Stored records
=== Begin Enclosure ===
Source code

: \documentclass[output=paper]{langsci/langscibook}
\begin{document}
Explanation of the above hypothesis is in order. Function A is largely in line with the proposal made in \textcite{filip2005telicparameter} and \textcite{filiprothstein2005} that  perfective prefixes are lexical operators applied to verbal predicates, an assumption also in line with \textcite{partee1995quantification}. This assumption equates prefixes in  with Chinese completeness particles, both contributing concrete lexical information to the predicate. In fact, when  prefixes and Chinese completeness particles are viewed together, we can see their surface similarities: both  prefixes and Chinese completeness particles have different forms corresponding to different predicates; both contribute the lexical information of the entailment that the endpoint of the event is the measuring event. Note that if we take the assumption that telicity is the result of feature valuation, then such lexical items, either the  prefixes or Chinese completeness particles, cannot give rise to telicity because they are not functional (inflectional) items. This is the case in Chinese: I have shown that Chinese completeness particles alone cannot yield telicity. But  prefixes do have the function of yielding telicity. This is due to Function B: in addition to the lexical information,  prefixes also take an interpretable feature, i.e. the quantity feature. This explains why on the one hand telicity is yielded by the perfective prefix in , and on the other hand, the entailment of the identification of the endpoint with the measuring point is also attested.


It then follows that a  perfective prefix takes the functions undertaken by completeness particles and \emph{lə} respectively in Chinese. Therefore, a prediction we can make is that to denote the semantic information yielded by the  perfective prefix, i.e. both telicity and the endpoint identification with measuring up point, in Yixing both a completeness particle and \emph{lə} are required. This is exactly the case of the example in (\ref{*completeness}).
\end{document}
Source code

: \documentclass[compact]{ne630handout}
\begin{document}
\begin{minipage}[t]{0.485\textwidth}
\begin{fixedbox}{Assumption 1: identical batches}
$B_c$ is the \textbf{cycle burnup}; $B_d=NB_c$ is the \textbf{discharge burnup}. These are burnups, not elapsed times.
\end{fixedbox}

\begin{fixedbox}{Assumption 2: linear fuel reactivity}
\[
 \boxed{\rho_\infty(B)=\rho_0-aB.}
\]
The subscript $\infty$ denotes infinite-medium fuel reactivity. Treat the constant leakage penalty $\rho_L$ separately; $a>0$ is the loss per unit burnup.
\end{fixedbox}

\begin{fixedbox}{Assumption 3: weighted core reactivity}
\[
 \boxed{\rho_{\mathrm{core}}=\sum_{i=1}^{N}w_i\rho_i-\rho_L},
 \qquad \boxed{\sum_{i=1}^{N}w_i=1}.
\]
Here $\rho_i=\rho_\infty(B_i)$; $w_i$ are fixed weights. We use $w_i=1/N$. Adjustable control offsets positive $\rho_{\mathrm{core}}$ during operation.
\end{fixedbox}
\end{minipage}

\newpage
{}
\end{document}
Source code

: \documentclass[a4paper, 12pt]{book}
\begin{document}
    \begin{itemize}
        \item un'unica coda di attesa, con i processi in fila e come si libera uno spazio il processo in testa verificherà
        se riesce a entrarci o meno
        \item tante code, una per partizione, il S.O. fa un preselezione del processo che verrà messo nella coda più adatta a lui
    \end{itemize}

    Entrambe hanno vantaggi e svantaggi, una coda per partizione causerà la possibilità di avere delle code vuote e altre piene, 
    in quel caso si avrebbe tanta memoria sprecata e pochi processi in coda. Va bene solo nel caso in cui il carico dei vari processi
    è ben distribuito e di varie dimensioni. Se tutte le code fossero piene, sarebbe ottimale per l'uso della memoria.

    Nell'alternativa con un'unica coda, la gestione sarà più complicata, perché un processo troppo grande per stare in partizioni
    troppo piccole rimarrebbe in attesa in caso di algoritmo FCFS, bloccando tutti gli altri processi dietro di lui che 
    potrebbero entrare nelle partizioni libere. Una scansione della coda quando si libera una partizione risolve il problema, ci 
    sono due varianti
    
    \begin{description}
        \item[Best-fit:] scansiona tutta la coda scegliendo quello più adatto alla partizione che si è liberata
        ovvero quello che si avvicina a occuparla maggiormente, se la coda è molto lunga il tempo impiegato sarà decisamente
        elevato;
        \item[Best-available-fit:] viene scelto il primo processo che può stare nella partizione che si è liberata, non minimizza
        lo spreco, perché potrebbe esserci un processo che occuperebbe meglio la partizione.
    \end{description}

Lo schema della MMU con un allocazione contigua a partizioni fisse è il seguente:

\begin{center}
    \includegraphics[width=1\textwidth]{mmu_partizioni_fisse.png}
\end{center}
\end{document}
=== End Enclosure ===
Task instructions: Read through the entries above and copy each line that has the string "attesa" in it.

Your response:
        \item un'unica coda di attesa, con i processi in fila e come si libera uno spazio il processo in testa verificherà
    troppo piccole rimarrebbe in attesa in caso di algoritmo FCFS, bloccando tutti gli altri processi dietro di lui che 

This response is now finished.